In the following table, we have reconciled our Adjusted EBITDA to our Commodity Margin, both of which are non-GAAP measures, for the three months ended March 31, 2016 and 2015. Reconciliations for both Adjusted EBITDA and Commodity Margin to comparable U.S. GAAP measures are provided above. Amounts below are shown exclusive of the noncontrolling interest (in millions):

    Three Months Ended March 31,
    2016   2015
Commodity Margin   $ 580     $ 535  
Other revenue   5     4  
Plant operating expense(1)   (181 )   (173 )
Sales, general and administrative expense(2)   (33 )   (30 )
Other operating expenses(3)   (13 )   (10 )
Adjusted EBITDA from unconsolidated investments in power plants   16     14  
Other       (2 )
Adjusted EBITDA   $ 374     $ 338  

_________

(1) Shown net of major maintenance expense, stock-based compensation expense, non-cash loss on dispositions of assets and other costs.

(2) Shown net of stock-based compensation expense and other costs.

(3) Shown net of operating lease expense, amortization and other costs.

Adjusted EBITDA and Adjusted Free Cash Flow Reconciliation for Guidance (in millions)

Full Year 2016 Range:   Low   High
GAAP Net Income (1) $ 165   $ 315
Plus:        
Interest expense, net of interest income   640     640
Depreciation and amortization expense   610     610
Major maintenance expense   265     265
Operating lease expense   25     25
Other(2)   95     95
Adjusted EBITDA $ 1,800   $ 1,950
Less:        
Operating lease payments   25     25
Major maintenance expense and maintenance capital expenditures(3)   410     410
Cash interest, net(4)   635     635
Cash taxes   15     15
Other   5     5
Adjusted Free Cash Flow $ 710   $ 860

_________

(1) For purposes of Net Income guidance reconciliation, mark-to-market adjustments are assumed to be nil.
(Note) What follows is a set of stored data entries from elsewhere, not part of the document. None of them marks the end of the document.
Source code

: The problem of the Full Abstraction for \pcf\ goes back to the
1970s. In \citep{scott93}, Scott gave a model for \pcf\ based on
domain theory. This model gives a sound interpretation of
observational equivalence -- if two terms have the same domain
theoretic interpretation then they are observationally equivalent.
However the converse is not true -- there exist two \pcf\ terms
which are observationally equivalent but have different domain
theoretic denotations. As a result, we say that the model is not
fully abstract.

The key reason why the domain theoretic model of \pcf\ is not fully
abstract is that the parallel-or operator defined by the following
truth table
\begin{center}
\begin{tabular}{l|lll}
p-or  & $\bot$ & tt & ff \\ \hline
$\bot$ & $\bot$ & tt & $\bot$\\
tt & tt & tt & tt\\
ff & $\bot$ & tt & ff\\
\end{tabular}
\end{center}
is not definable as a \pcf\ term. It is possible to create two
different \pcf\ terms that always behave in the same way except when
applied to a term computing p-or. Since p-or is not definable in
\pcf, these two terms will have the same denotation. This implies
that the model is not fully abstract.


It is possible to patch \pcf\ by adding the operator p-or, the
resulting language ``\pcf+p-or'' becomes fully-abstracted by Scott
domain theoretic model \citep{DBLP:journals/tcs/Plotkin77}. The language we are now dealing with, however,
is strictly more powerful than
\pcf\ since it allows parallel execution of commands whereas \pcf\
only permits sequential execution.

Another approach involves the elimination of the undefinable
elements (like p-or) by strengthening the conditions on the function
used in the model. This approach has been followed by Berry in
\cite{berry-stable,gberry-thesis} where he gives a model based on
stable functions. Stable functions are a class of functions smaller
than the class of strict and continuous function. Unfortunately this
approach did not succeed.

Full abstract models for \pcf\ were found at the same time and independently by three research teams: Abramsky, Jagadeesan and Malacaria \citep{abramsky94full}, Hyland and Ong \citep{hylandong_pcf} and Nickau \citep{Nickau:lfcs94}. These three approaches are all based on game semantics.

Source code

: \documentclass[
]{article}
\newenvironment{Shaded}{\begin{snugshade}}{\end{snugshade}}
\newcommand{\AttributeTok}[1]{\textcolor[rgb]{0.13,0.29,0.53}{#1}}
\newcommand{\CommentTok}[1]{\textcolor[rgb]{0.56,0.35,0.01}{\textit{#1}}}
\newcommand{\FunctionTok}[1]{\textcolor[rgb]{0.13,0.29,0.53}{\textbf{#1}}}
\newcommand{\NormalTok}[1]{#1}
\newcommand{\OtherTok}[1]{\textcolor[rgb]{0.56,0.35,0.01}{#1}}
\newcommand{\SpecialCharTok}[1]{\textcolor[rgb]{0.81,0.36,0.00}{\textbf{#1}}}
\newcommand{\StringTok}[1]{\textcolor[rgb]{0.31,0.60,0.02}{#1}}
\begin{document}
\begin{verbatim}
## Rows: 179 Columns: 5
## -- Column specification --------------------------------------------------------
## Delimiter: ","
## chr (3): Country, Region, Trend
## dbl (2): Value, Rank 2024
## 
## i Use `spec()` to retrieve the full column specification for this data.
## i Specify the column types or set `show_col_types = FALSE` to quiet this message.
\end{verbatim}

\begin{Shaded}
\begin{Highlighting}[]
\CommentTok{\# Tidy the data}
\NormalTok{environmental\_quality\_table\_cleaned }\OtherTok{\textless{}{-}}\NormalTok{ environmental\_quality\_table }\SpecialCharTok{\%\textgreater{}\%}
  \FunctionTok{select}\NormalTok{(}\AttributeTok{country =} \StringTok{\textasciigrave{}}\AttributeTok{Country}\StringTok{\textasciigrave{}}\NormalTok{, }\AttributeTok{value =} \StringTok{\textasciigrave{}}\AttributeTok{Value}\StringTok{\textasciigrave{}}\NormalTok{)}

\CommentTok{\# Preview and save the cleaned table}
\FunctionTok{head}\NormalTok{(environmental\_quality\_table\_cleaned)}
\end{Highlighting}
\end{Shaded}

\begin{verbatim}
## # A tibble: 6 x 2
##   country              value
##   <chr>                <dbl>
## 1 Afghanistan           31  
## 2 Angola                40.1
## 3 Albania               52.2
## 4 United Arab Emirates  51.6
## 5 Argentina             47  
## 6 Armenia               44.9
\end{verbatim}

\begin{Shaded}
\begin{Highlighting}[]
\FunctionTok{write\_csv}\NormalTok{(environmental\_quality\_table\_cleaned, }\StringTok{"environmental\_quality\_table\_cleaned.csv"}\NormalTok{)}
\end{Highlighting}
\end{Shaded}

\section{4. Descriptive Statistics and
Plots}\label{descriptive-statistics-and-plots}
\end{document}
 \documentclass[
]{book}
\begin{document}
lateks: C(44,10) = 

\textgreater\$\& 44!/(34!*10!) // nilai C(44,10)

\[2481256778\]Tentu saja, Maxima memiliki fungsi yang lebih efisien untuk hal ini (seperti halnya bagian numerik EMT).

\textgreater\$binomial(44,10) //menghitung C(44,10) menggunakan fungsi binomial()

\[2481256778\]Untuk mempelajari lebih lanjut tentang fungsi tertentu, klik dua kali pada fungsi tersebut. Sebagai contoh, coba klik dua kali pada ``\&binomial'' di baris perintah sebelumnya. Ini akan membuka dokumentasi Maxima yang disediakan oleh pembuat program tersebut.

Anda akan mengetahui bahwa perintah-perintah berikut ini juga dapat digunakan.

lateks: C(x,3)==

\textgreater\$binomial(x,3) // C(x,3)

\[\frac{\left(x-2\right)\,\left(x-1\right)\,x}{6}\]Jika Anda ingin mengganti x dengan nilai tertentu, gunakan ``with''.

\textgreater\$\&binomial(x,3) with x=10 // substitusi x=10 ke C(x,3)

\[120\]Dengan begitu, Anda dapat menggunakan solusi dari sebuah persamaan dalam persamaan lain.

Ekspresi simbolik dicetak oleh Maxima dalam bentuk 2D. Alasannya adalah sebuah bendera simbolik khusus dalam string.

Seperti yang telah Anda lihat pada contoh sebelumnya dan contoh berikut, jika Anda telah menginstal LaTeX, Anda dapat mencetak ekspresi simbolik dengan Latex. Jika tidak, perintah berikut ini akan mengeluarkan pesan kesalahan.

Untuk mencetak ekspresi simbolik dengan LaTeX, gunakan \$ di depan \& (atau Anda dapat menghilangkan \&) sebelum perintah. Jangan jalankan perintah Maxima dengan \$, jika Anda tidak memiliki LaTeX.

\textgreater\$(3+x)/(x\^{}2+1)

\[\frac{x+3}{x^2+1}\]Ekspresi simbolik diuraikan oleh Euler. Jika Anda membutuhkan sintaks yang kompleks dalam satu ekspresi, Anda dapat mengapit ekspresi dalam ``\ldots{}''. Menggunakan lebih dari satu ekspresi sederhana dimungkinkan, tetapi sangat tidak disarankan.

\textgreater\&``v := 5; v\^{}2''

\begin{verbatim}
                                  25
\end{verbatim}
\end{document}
(2) Other includes stock-based compensation expense, adjustments to reflect Adjusted EBITDA from unconsolidated investments, income tax expense and other items.

(3) Includes projected major maintenance expense of $270 million and maintenance capital expenditures of $140 million. Capital expenditures exclude major construction and development projects.

(4) Includes commitment, letter of credit and other bank fees from both consolidated and unconsolidated investments, net of capitalized interest and interest income.

OPERATING PERFORMANCE METRICS

The table below shows the operating performance metrics for the periods presented:

    Three Months Ended March 31,
    2016   2015
Total MWh generated (in thousands)(1)(2)   24,125     25,567  
West   6,418     7,253  
Texas   11,249     11,544  
East   6,458     6,770  
         
Average availability(2)   89.9 %   89.4 %
West   90.3 %   88.3 %
Texas   86.6 %   88.1 %
East   92.8 %   91.7 %
         
Average capacity factor, excluding peakers   47.4 %   52.0 %
West   42.9 %   47.7 %
Texas   56.0 %   58.2 %
East   40.6 %   47.9 %
         
Steam adjusted heat rate (Btu/kWh)(2)   7,264     7,262  
West   7,329     7,301  
Texas   7,049     7,096  
East   7,597     7,516  

________

(1) Excludes generation from unconsolidated power plants and power plants owned but not operated by us.

(2) Generation, average availability and steam adjusted heat rate exclude power plants and units that are inactive.